Note on the material below: return exactly the lines from the line that holds "A definition for" through the line that holds "Substituting or removing", and leave out each picture.
*** Opening of INPUT DATA ***
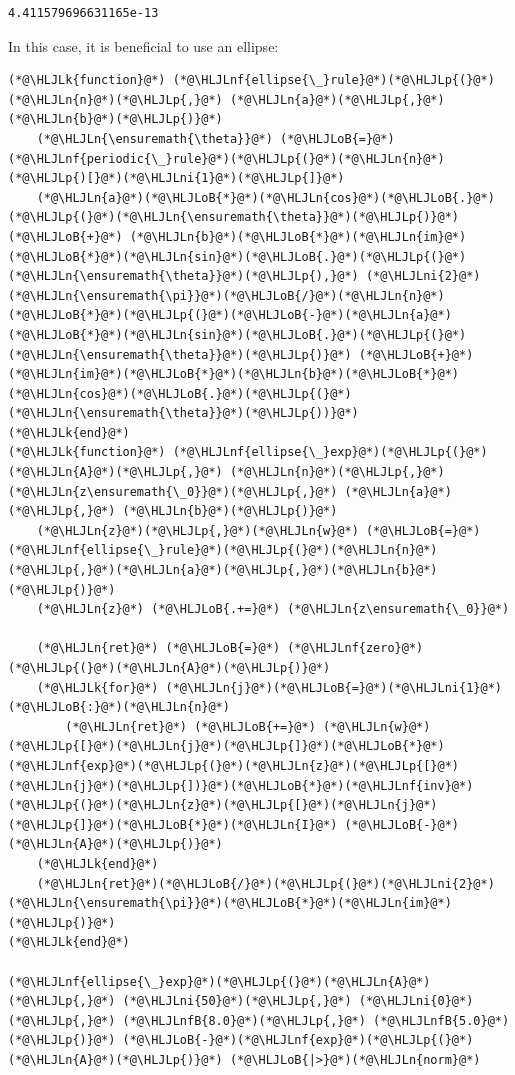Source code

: \documentclass[12pt,a4paper]{article}
\newcommand{\HLJLk}[1]{\textcolor[RGB]{148,91,176}{\textbf{#1}}}
\newcommand{\HLJLn}[1]{#1}
\newcommand{\HLJLnf}[1]{\textcolor[RGB]{66,102,213}{#1}}
\newcommand{\HLJLnfB}[1]{\textcolor[RGB]{59,151,46}{#1}}
\newcommand{\HLJLni}[1]{\textcolor[RGB]{59,151,46}{#1}}
\newcommand{\HLJLoB}[1]{\textcolor[RGB]{102,102,102}{\textbf{#1}}}
\newcommand{\HLJLp}[1]{#1}
\begin{document}
\begin{lstlisting}
4.411579696631165e-13
\end{lstlisting}


In this case, it is beneficial to use an ellipse:


\begin{lstlisting}
(*@\HLJLk{function}@*) (*@\HLJLnf{ellipse{\_}rule}@*)(*@\HLJLp{(}@*)(*@\HLJLn{n}@*)(*@\HLJLp{,}@*) (*@\HLJLn{a}@*)(*@\HLJLp{,}@*) (*@\HLJLn{b}@*)(*@\HLJLp{)}@*) 
    (*@\HLJLn{\ensuremath{\theta}}@*) (*@\HLJLoB{=}@*) (*@\HLJLnf{periodic{\_}rule}@*)(*@\HLJLp{(}@*)(*@\HLJLn{n}@*)(*@\HLJLp{)[}@*)(*@\HLJLni{1}@*)(*@\HLJLp{]}@*)
    (*@\HLJLn{a}@*)(*@\HLJLoB{*}@*)(*@\HLJLn{cos}@*)(*@\HLJLoB{.}@*)(*@\HLJLp{(}@*)(*@\HLJLn{\ensuremath{\theta}}@*)(*@\HLJLp{)}@*) (*@\HLJLoB{+}@*) (*@\HLJLn{b}@*)(*@\HLJLoB{*}@*)(*@\HLJLn{im}@*)(*@\HLJLoB{*}@*)(*@\HLJLn{sin}@*)(*@\HLJLoB{.}@*)(*@\HLJLp{(}@*)(*@\HLJLn{\ensuremath{\theta}}@*)(*@\HLJLp{),}@*) (*@\HLJLni{2}@*)(*@\HLJLn{\ensuremath{\pi}}@*)(*@\HLJLoB{/}@*)(*@\HLJLn{n}@*)(*@\HLJLoB{*}@*)(*@\HLJLp{(}@*)(*@\HLJLoB{-}@*)(*@\HLJLn{a}@*)(*@\HLJLoB{*}@*)(*@\HLJLn{sin}@*)(*@\HLJLoB{.}@*)(*@\HLJLp{(}@*)(*@\HLJLn{\ensuremath{\theta}}@*)(*@\HLJLp{)}@*) (*@\HLJLoB{+}@*) (*@\HLJLn{im}@*)(*@\HLJLoB{*}@*)(*@\HLJLn{b}@*)(*@\HLJLoB{*}@*)(*@\HLJLn{cos}@*)(*@\HLJLoB{.}@*)(*@\HLJLp{(}@*)(*@\HLJLn{\ensuremath{\theta}}@*)(*@\HLJLp{))}@*)
(*@\HLJLk{end}@*)
(*@\HLJLk{function}@*) (*@\HLJLnf{ellipse{\_}exp}@*)(*@\HLJLp{(}@*)(*@\HLJLn{A}@*)(*@\HLJLp{,}@*) (*@\HLJLn{n}@*)(*@\HLJLp{,}@*) (*@\HLJLn{z\ensuremath{\_0}}@*)(*@\HLJLp{,}@*) (*@\HLJLn{a}@*)(*@\HLJLp{,}@*) (*@\HLJLn{b}@*)(*@\HLJLp{)}@*)
    (*@\HLJLn{z}@*)(*@\HLJLp{,}@*)(*@\HLJLn{w}@*) (*@\HLJLoB{=}@*) (*@\HLJLnf{ellipse{\_}rule}@*)(*@\HLJLp{(}@*)(*@\HLJLn{n}@*)(*@\HLJLp{,}@*)(*@\HLJLn{a}@*)(*@\HLJLp{,}@*)(*@\HLJLn{b}@*)(*@\HLJLp{)}@*)
    (*@\HLJLn{z}@*) (*@\HLJLoB{.+=}@*) (*@\HLJLn{z\ensuremath{\_0}}@*)

    (*@\HLJLn{ret}@*) (*@\HLJLoB{=}@*) (*@\HLJLnf{zero}@*)(*@\HLJLp{(}@*)(*@\HLJLn{A}@*)(*@\HLJLp{)}@*)
    (*@\HLJLk{for}@*) (*@\HLJLn{j}@*)(*@\HLJLoB{=}@*)(*@\HLJLni{1}@*)(*@\HLJLoB{:}@*)(*@\HLJLn{n}@*)
        (*@\HLJLn{ret}@*) (*@\HLJLoB{+=}@*) (*@\HLJLn{w}@*)(*@\HLJLp{[}@*)(*@\HLJLn{j}@*)(*@\HLJLp{]}@*)(*@\HLJLoB{*}@*)(*@\HLJLnf{exp}@*)(*@\HLJLp{(}@*)(*@\HLJLn{z}@*)(*@\HLJLp{[}@*)(*@\HLJLn{j}@*)(*@\HLJLp{])}@*)(*@\HLJLoB{*}@*)(*@\HLJLnf{inv}@*)(*@\HLJLp{(}@*)(*@\HLJLn{z}@*)(*@\HLJLp{[}@*)(*@\HLJLn{j}@*)(*@\HLJLp{]}@*)(*@\HLJLoB{*}@*)(*@\HLJLn{I}@*) (*@\HLJLoB{-}@*) (*@\HLJLn{A}@*)(*@\HLJLp{)}@*)
    (*@\HLJLk{end}@*)
    (*@\HLJLn{ret}@*)(*@\HLJLoB{/}@*)(*@\HLJLp{(}@*)(*@\HLJLni{2}@*)(*@\HLJLn{\ensuremath{\pi}}@*)(*@\HLJLoB{*}@*)(*@\HLJLn{im}@*)(*@\HLJLp{)}@*)
(*@\HLJLk{end}@*)

(*@\HLJLnf{ellipse{\_}exp}@*)(*@\HLJLp{(}@*)(*@\HLJLn{A}@*)(*@\HLJLp{,}@*) (*@\HLJLni{50}@*)(*@\HLJLp{,}@*) (*@\HLJLni{0}@*)(*@\HLJLp{,}@*) (*@\HLJLnfB{8.0}@*)(*@\HLJLp{,}@*) (*@\HLJLnfB{5.0}@*)(*@\HLJLp{)}@*) (*@\HLJLoB{-}@*)(*@\HLJLnf{exp}@*)(*@\HLJLp{(}@*)(*@\HLJLn{A}@*)(*@\HLJLp{)}@*) (*@\HLJLoB{|>}@*)(*@\HLJLn{norm}@*)
\end{lstlisting}
\end{document}
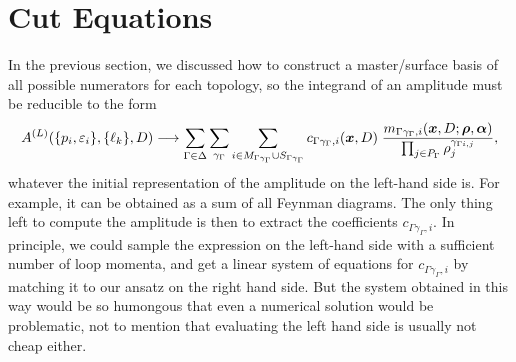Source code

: \section{Cut Equations}
\label{sec:cut_equations}
{

In the previous section, we discussed how to construct a master/surface basis
of all possible numerators for each topology, so the integrand of an amplitude must 
be reducible to the form
\begin{equation} \label{eq:unitarity_ansatz}
  A^{(L)}(\{p_i,\varepsilon_i\}, \{\ell_k\}, D) \longrightarrow  
  \sum_{\Gamma \in \Delta} \sum_{\gamma_\Gamma} \sum_{i \in M_{\Gamma\gamma_\Gamma} \cup S_{\Gamma\gamma_\Gamma}} c_{\Gamma\gamma_\Gamma, i}(\vb*{x},D) \;
  \frac{m_{\Gamma\gamma_\Gamma, i} (\vb*{x},D;\vb*{\rho},\vb*{\alpha}) }%
    {\prod_{j\in P_\Gamma} \rho_j^{\gamma_{\Gamma i, j}}},
\end{equation}
whatever the initial representation of the amplitude on the left-hand side is.
For example, it can be obtained as a sum of all Feynman diagrams.
The only thing left to compute the amplitude is then
to extract the coefficients $c_{\Gamma\gamma_\Gamma, i}$.
In principle, we could sample the expression on the left-hand side with a sufficient number of loop momenta,
and get a linear system of equations for $c_{\Gamma\gamma_\Gamma, i}$ by matching it to our ansatz on the right hand side.
But the system obtained in this way would be so humongous that even a numerical solution would be problematic,
not to mention that evaluating the left hand side is usually not cheap either.

}
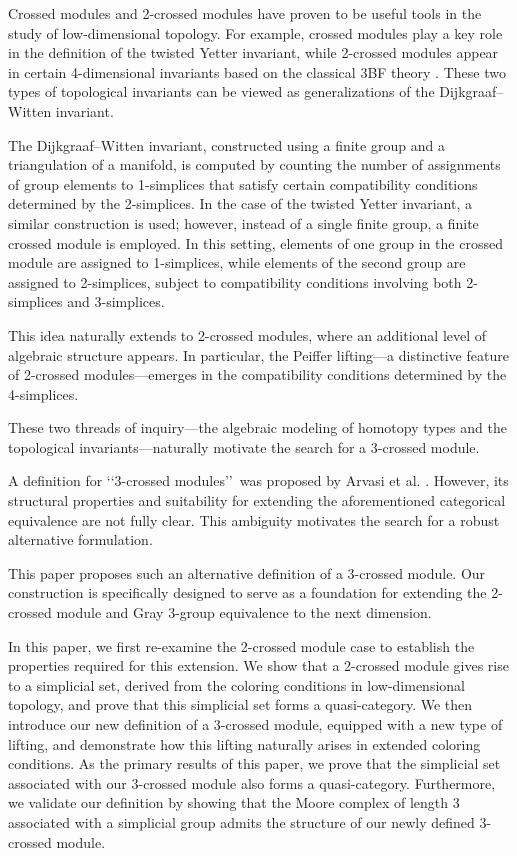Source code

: \documentclass{tac}
\begin{document}
Crossed modules and 2-crossed modules have proven to be useful tools in the study of low-dimensional topology. For example, crossed modules play a key role in the definition of the twisted Yetter invariant, while 2-crossed modules appear in certain 4-dimensional invariants based on the classical 3BF theory \cite{RadenkovicVojinovic2022}. These two types of topological invariants can be viewed as generalizations of the Dijkgraaf–Witten invariant.

The Dijkgraaf–Witten invariant, constructed using a finite group and a triangulation of a manifold, is computed by counting the number of assignments of group elements to 1-simplices that satisfy certain compatibility conditions determined by the 2-simplices. In the case of the twisted Yetter invariant, a similar construction is used; however, instead of a single finite group, a finite crossed module is employed. In this setting, elements of one group in the crossed module are assigned to 1-simplices, while elements of the second group are assigned to 2-simplices, subject to compatibility conditions involving both 2-simplices and 3-simplices.

This idea naturally extends to 2-crossed modules, where an additional level of algebraic structure appears. In particular, the Peiffer lifting—a distinctive feature of 2-crossed modules—emerges in the compatibility conditions determined by the 4-simplices.

These two threads of inquiry—the algebraic modeling of homotopy types and the topological invariants—naturally motivate the search for a 3-crossed module.

A definition for \lq\lq3-crossed modules\rq\rq\ was proposed by Arvasi et al. \cite{Arvasi2009}. However, its structural properties and suitability for extending the aforementioned categorical equivalence \cite{SarikayaUlualan2024} are not fully clear. This ambiguity motivates the search for a robust alternative formulation.

This paper proposes such an alternative definition of a 3-crossed module. Our construction is specifically designed to serve as a foundation for extending the 2-crossed module and Gray 3-group equivalence to the next dimension.

In this paper, we first re-examine the 2-crossed module case to establish the properties required for this extension. We show that a 2-crossed module gives rise to a simplicial set, derived from the coloring conditions in low-dimensional topology, and prove that this simplicial set forms a quasi-category. We then introduce our new definition of a 3-crossed module, equipped with a new type of lifting, and demonstrate how this lifting naturally arises in extended coloring conditions. As the primary results of this paper, we prove that the simplicial set associated with our 3-crossed module also forms a quasi-category. Furthermore, we validate our definition by showing that the Moore complex of length 3 associated with a simplicial group admits the structure of our newly defined 3-crossed module.
\end{document}
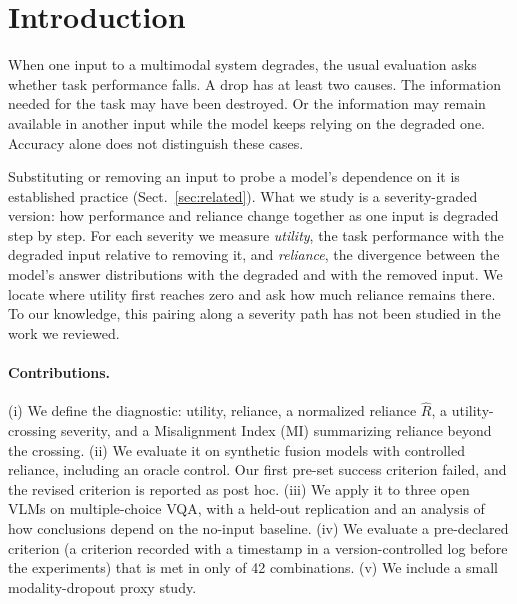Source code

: \section{Introduction}
\label{sec:intro}

When one input to a multimodal system degrades, the usual evaluation asks
whether task performance falls. A drop has at least two causes. The
information needed for the task may have been destroyed. Or the information
may remain available in another input while the model keeps relying on the
degraded one. Accuracy alone does not distinguish these cases.

Substituting or removing an input to probe a model's dependence on it is
established practice (Sect.~\ref{sec:related}). What we study is a
severity-graded version: how performance and reliance change together as
one input is degraded step by step. For each severity we measure
\emph{utility}, the task performance with the degraded input relative to
removing it, and \emph{reliance}, the divergence between the model's
answer distributions with the degraded and with the removed input. We
locate where utility first reaches zero and ask how much reliance remains
there. To our knowledge, this pairing along a severity path has not been
studied in the work we reviewed.

\paragraph{Contributions.}
(i) We define the diagnostic: utility, reliance, a normalized reliance
$\hat R$, a utility-crossing severity, and a Misalignment Index (MI)
summarizing reliance beyond the crossing. (ii) We evaluate it on synthetic
fusion models with controlled reliance, including an oracle control. Our
first pre-set success criterion failed, and the revised criterion is
reported as post hoc. (iii) We apply it to three open VLMs on
multiple-choice VQA, with a held-out replication and an analysis of how
conclusions depend on the no-input baseline. (iv) We evaluate a pre-declared criterion (a criterion recorded with a timestamp in a version-controlled log before the experiments) that is met in only  of 42
combinations. (v) We
include a small modality-dropout proxy study.
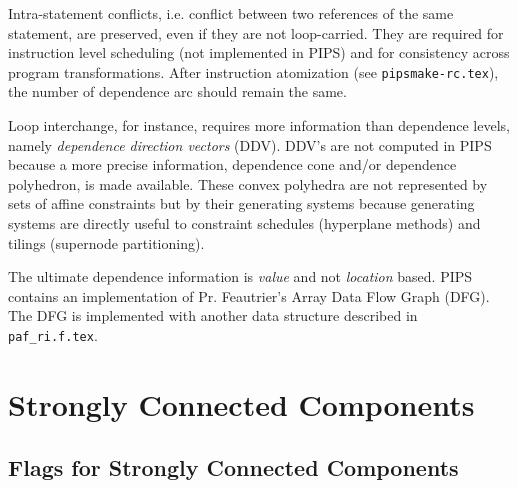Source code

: \documentclass[a4paper]{article}
\begin{document}
Intra-statement conflicts, i.e. conflict between two references of the
same statement, are preserved, even if they are not loop-carried. They
are required for instruction level scheduling (not implemented in PIPS)
and for consistency across program transformations. After instruction
atomization (see \verb/pipsmake-rc.tex/), the number of dependence arc
should remain the same.

Loop interchange, for instance, requires more information than
dependence levels, namely {\em dependence direction vectors}
(DDV). DDV's are not computed in PIPS because a more precise
information, dependence cone and/or dependence polyhedron, is made
available. These convex polyhedra are not represented by sets of affine
constraints but by their generating systems because generating systems
are directly useful to constraint schedules (hyperplane methods) and
tilings (supernode partitioning).

The ultimate dependence information is {\em value} and not {\em
location} based. PIPS contains an implementation of Pr. Feautrier's
Array Data Flow Graph (DFG). The DFG is implemented with another data
structure described in \verb/paf_ri.f.tex/.

\begin{comment}
Le domaine co^ne de'finit une approximation polye'drique de l'ensemble
des de'pendances porte'es par un arc. Plusieurs types d'approximation
sont possibles: les niveaux de de'pendance, les vecteurs de direction de
de'pendance, les syste`mes ge'ne'rateurs (aussi
connus sous le nom de {\em co^ne de de'pendance}) et le me'canisme
du {\em Data Flow Graph} n'est pas imple'mente' avec cette structure
de donne'es mais avec \verb|paf_ri|.
\end{comment}

\begin{comment}
Le niveau d'une de'pendance d\'ecrivent le nombre de boucles englobantes
concerne\'ees.  ``{generating\_system}'' est la r\'epresentation de
system generateur.
\end{comment}

\section{Strongly Connected Components}
\label{section-strongly-connected-components}

\subsection{Flags for Strongly Connected Components}
\end{document}
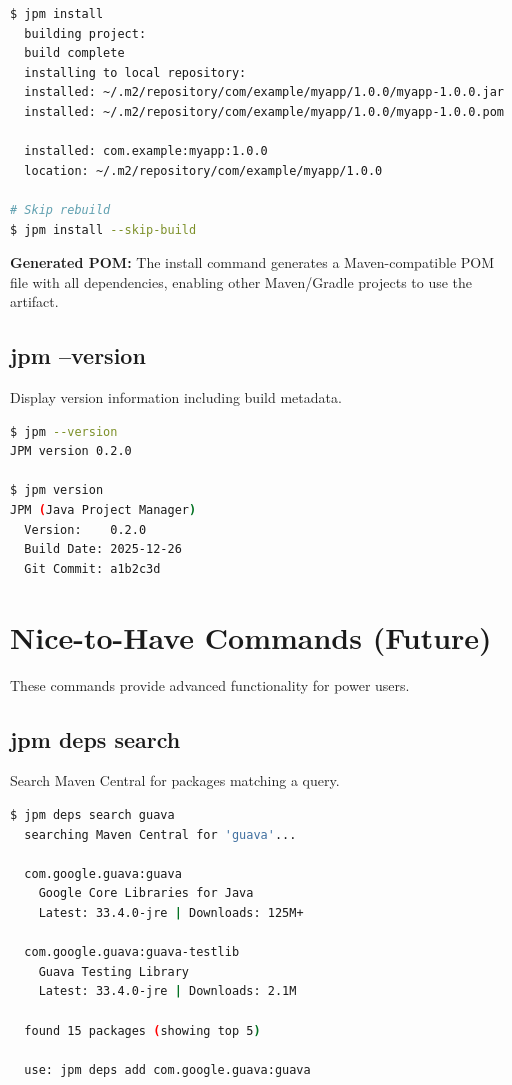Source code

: \documentclass[12pt,a4paper]{report}
\begin{document}
\begin{lstlisting}[language=bash, caption=Local Installation]
$ jpm install
  building project:
  build complete
  installing to local repository:
  installed: ~/.m2/repository/com/example/myapp/1.0.0/myapp-1.0.0.jar
  installed: ~/.m2/repository/com/example/myapp/1.0.0/myapp-1.0.0.pom
  
  installed: com.example:myapp:1.0.0
  location: ~/.m2/repository/com/example/myapp/1.0.0

# Skip rebuild
$ jpm install --skip-build
\end{lstlisting}

\textbf{Generated POM:} The install command generates a Maven-compatible POM file with all dependencies, enabling other Maven/Gradle projects to use the artifact.

\subsection{jpm --version}

Display version information including build metadata.

\begin{lstlisting}[language=bash, caption=Version Information]
$ jpm --version
JPM version 0.2.0

$ jpm version
JPM (Java Project Manager)
  Version:    0.2.0
  Build Date: 2025-12-26
  Git Commit: a1b2c3d
\end{lstlisting}

\section{Nice-to-Have Commands (Future)}

These commands provide advanced functionality for power users.

\subsection{jpm deps search}

Search Maven Central for packages matching a query.

\begin{lstlisting}[language=bash, caption=Package Search]
$ jpm deps search guava
  searching Maven Central for 'guava'...
  
  com.google.guava:guava
    Google Core Libraries for Java
    Latest: 33.4.0-jre | Downloads: 125M+
  
  com.google.guava:guava-testlib
    Guava Testing Library
    Latest: 33.4.0-jre | Downloads: 2.1M
  
  found 15 packages (showing top 5)
  
  use: jpm deps add com.google.guava:guava
\end{lstlisting}
\end{document}
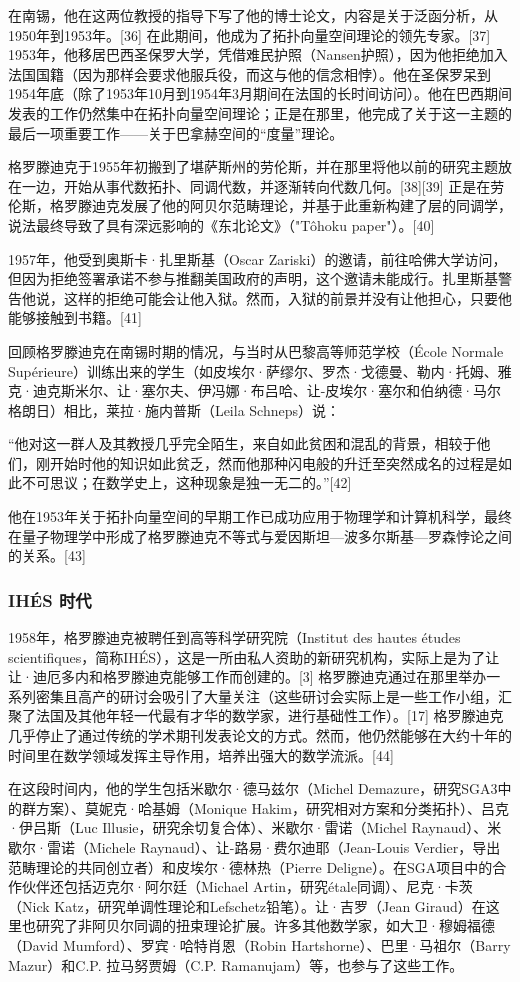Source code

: 在南锡，他在这两位教授的指导下写了他的博士论文，内容是关于泛函分析，从1950年到1953年。[36] 在此期间，他成为了拓扑向量空间理论的领先专家。[37] 1953年，他移居巴西圣保罗大学，凭借难民护照（Nansen护照），因为他拒绝加入法国国籍（因为那样会要求他服兵役，而这与他的信念相悖）。他在圣保罗呆到1954年底（除了1953年10月到1954年3月期间在法国的长时间访问）。他在巴西期间发表的工作仍然集中在拓扑向量空间理论；正是在那里，他完成了关于这一主题的最后一项重要工作——关于巴拿赫空间的“度量”理论。

格罗滕迪克于1955年初搬到了堪萨斯州的劳伦斯，并在那里将他以前的研究主题放在一边，开始从事代数拓扑、同调代数，并逐渐转向代数几何。[38][39] 正是在劳伦斯，格罗滕迪克发展了他的阿贝尔范畴理论，并基于此重新构建了层的同调学，说法最终导致了具有深远影响的《东北论文》（"Tôhoku paper"）。[40]

1957年，他受到奥斯卡·扎里斯基（Oscar Zariski）的邀请，前往哈佛大学访问，但因为拒绝签署承诺不参与推翻美国政府的声明，这个邀请未能成行。扎里斯基警告他说，这样的拒绝可能会让他入狱。然而，入狱的前景并没有让他担心，只要他能够接触到书籍。[41]

回顾格罗滕迪克在南锡时期的情况，与当时从巴黎高等师范学校（École Normale Supérieure）训练出来的学生（如皮埃尔·萨缪尔、罗杰·戈德曼、勒内·托姆、雅克·迪克斯米尔、让·塞尔夫、伊冯娜·布吕哈、让-皮埃尔·塞尔和伯纳德·马尔格朗日）相比，莱拉·施内普斯（Leila Schneps）说：

“他对这一群人及其教授几乎完全陌生，来自如此贫困和混乱的背景，相较于他们，刚开始时他的知识如此贫乏，然而他那种闪电般的升迁至突然成名的过程是如此不可思议；在数学史上，这种现象是独一无二的。”[42]

他在1953年关于拓扑向量空间的早期工作已成功应用于物理学和计算机科学，最终在量子物理学中形成了格罗滕迪克不等式与爱因斯坦—波多尔斯基—罗森悖论之间的关系。[43]
\subsubsection{IHÉS 时代}  
1958年，格罗滕迪克被聘任到高等科学研究院（Institut des hautes études scientifiques，简称IHÉS），这是一所由私人资助的新研究机构，实际上是为了让让·迪厄多内和格罗滕迪克能够工作而创建的。[3] 格罗滕迪克通过在那里举办一系列密集且高产的研讨会吸引了大量关注（这些研讨会实际上是一些工作小组，汇聚了法国及其他年轻一代最有才华的数学家，进行基础性工作）。[17] 格罗滕迪克几乎停止了通过传统的学术期刊发表论文的方式。然而，他仍然能够在大约十年的时间里在数学领域发挥主导作用，培养出强大的数学流派。[44]

在这段时间内，他的学生包括米歇尔·德马兹尔（Michel Demazure，研究SGA3中的群方案）、莫妮克·哈基姆（Monique Hakim，研究相对方案和分类拓扑）、吕克·伊吕斯（Luc Illusie，研究余切复合体）、米歇尔·雷诺（Michel Raynaud）、米歇尔·雷诺（Michele Raynaud）、让-路易·费尔迪耶（Jean-Louis Verdier，导出范畴理论的共同创立者）和皮埃尔·德林热（Pierre Deligne）。在SGA项目中的合作伙伴还包括迈克尔·阿尔廷（Michael Artin，研究étale同调）、尼克·卡茨（Nick Katz，研究单调性理论和Lefschetz铅笔）。让·吉罗（Jean Giraud）在这里也研究了非阿贝尔同调的扭束理论扩展。许多其他数学家，如大卫·穆姆福德（David Mumford）、罗宾·哈特肖恩（Robin Hartshorne）、巴里·马祖尔（Barry Mazur）和C.P. 拉马努贾姆（C.P. Ramanujam）等，也参与了这些工作。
*** Close of INPUT DATA ***
SOLUTION FOR THIS PROBLEM:
A definition for \lq\lq3-crossed modules\rq\rq\ was proposed by Arvasi et al. \cite{Arvasi2009}. However, its structural properties and suitability for extending the aforementioned categorical equivalence \cite{SarikayaUlualan2024} are not fully clear. This ambiguity motivates the search for a robust alternative formulation.

This paper proposes such an alternative definition of a 3-crossed module. Our construction is specifically designed to serve as a foundation for extending the 2-crossed module and Gray 3-group equivalence to the next dimension.

In this paper, we first re-examine the 2-crossed module case to establish the properties required for this extension. We show that a 2-crossed module gives rise to a simplicial set, derived from the coloring conditions in low-dimensional topology, and prove that this simplicial set forms a quasi-category. We then introduce our new definition of a 3-crossed module, equipped with a new type of lifting, and demonstrate how this lifting naturally arises in extended coloring conditions. As the primary results of this paper, we prove that the simplicial set associated with our 3-crossed module also forms a quasi-category. Furthermore, we validate our definition by showing that the Moore complex of length 3 associated with a simplicial group admits the structure of our newly defined 3-crossed module.
\end{document}
Source code

: \section{Introduction}
\label{sec:intro}

When one input to a multimodal system degrades, the usual evaluation asks
whether task performance falls. A drop has at least two causes. The
information needed for the task may have been destroyed. Or the information
may remain available in another input while the model keeps relying on the
degraded one. Accuracy alone does not distinguish these cases.

Substituting or removing an input to probe a model's dependence on it is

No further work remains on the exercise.